Source texts of formatted documents
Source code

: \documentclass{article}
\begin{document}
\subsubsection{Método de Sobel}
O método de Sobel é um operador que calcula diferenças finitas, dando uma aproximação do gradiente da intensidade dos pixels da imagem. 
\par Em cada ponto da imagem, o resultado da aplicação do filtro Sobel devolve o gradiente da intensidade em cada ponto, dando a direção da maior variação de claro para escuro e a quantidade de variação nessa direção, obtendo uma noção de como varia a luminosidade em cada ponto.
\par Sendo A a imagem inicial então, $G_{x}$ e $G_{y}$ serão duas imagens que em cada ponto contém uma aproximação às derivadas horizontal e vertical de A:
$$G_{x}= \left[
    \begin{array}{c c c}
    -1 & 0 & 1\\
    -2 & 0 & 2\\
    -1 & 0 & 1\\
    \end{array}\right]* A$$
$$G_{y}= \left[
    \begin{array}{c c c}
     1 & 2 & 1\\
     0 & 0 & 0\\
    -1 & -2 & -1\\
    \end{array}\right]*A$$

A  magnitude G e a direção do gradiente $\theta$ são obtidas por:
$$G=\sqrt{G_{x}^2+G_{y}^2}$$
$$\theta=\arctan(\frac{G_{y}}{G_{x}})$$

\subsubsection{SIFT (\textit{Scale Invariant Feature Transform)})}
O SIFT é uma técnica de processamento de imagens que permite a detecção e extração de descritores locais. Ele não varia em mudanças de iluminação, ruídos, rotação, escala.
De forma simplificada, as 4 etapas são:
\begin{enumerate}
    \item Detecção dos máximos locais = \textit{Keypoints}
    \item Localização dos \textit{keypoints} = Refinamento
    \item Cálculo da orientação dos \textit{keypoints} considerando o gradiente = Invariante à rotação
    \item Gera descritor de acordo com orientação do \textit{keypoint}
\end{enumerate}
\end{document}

— Problem description —
Scan the data for lines with the word "ponto". Report only how many there are.

— Task output —
2